Your response should be an exact transcription of the data, images excluded.
THE RECORDS START
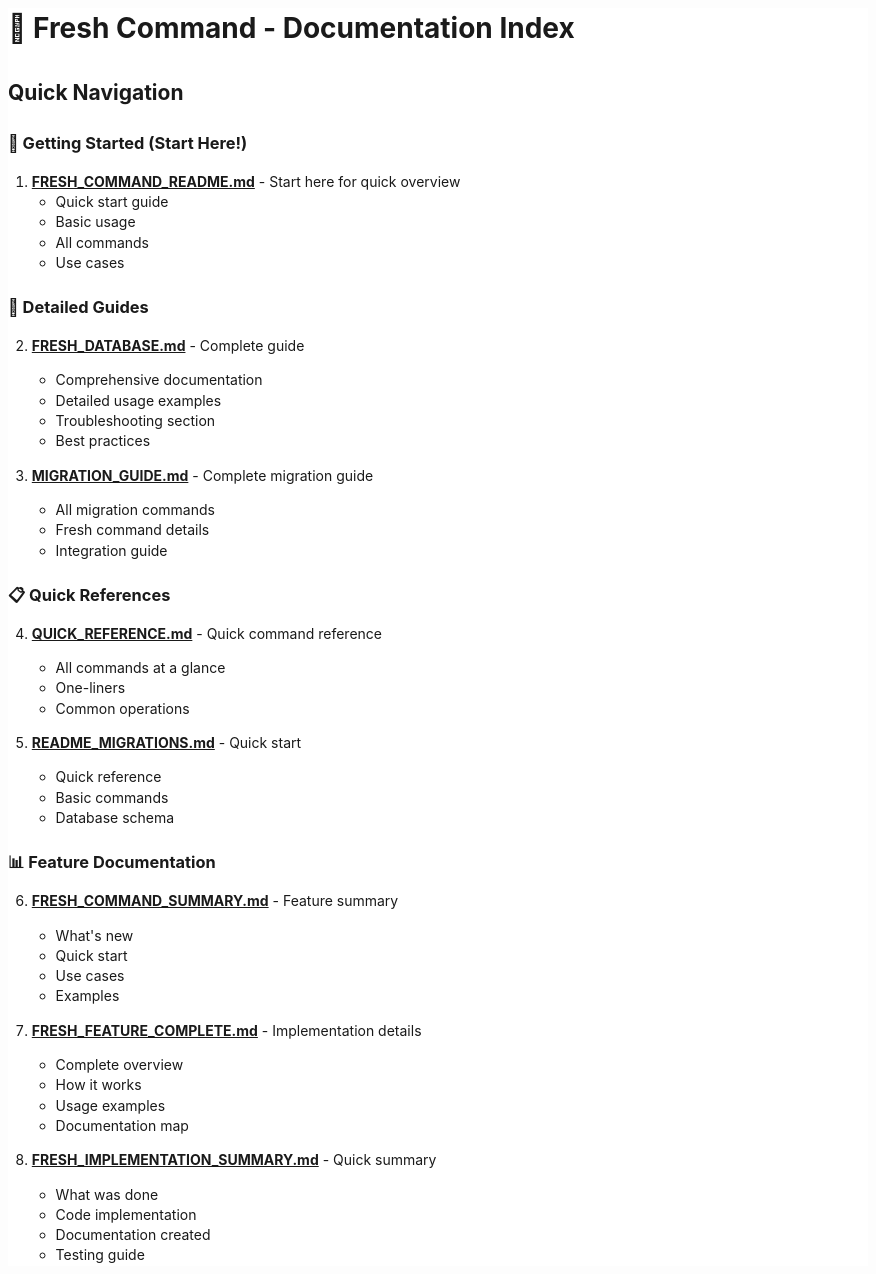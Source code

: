 # 📑 Fresh Command - Documentation Index

## Quick Navigation

### 🚀 Getting Started (Start Here!)
1. **[FRESH_COMMAND_README.md](FRESH_COMMAND_README.md)** - Start here for quick overview
   - Quick start guide
   - Basic usage
   - All commands
   - Use cases

### 📖 Detailed Guides
2. **[FRESH_DATABASE.md](FRESH_DATABASE.md)** - Complete guide
   - Comprehensive documentation
   - Detailed usage examples
   - Troubleshooting section
   - Best practices

3. **[MIGRATION_GUIDE.md](MIGRATION_GUIDE.md)** - Complete migration guide
   - All migration commands
   - Fresh command details
   - Integration guide

### 📋 Quick References
4. **[QUICK_REFERENCE.md](QUICK_REFERENCE.md)** - Quick command reference
   - All commands at a glance
   - One-liners
   - Common operations

5. **[README_MIGRATIONS.md](README_MIGRATIONS.md)** - Quick start
   - Quick reference
   - Basic commands
   - Database schema

### 📊 Feature Documentation
6. **[FRESH_COMMAND_SUMMARY.md](FRESH_COMMAND_SUMMARY.md)** - Feature summary
   - What's new
   - Quick start
   - Use cases
   - Examples

7. **[FRESH_FEATURE_COMPLETE.md](FRESH_FEATURE_COMPLETE.md)** - Implementation details
   - Complete overview
   - How it works
   - Usage examples
   - Documentation map

8. **[FRESH_IMPLEMENTATION_SUMMARY.md](FRESH_IMPLEMENTATION_SUMMARY.md)** - Quick summary
   - What was done
   - Code implementation
   - Documentation created
   - Testing guide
THE RECORDS END
*WRITTEN ANSWER*
Source code

: # 📑 Fresh Command - Documentation Index

## Quick Navigation

### 🚀 Getting Started (Start Here!)
1. **[FRESH_COMMAND_README.md](FRESH_COMMAND_README.md)** - Start here for quick overview
   - Quick start guide
   - Basic usage
   - All commands
   - Use cases

### 📖 Detailed Guides
2. **[FRESH_DATABASE.md](FRESH_DATABASE.md)** - Complete guide
   - Comprehensive documentation
   - Detailed usage examples
   - Troubleshooting section
   - Best practices

3. **[MIGRATION_GUIDE.md](MIGRATION_GUIDE.md)** - Complete migration guide
   - All migration commands
   - Fresh command details
   - Integration guide

### 📋 Quick References
4. **[QUICK_REFERENCE.md](QUICK_REFERENCE.md)** - Quick command reference
   - All commands at a glance
   - One-liners
   - Common operations

5. **[README_MIGRATIONS.md](README_MIGRATIONS.md)** - Quick start
   - Quick reference
   - Basic commands
   - Database schema

### 📊 Feature Documentation
6. **[FRESH_COMMAND_SUMMARY.md](FRESH_COMMAND_SUMMARY.md)** - Feature summary
   - What's new
   - Quick start
   - Use cases
   - Examples

7. **[FRESH_FEATURE_COMPLETE.md](FRESH_FEATURE_COMPLETE.md)** - Implementation details
   - Complete overview
   - How it works
   - Usage examples
   - Documentation map

8. **[FRESH_IMPLEMENTATION_SUMMARY.md](FRESH_IMPLEMENTATION_SUMMARY.md)** - Quick summary
   - What was done
   - Code implementation
   - Documentation created
   - Testing guide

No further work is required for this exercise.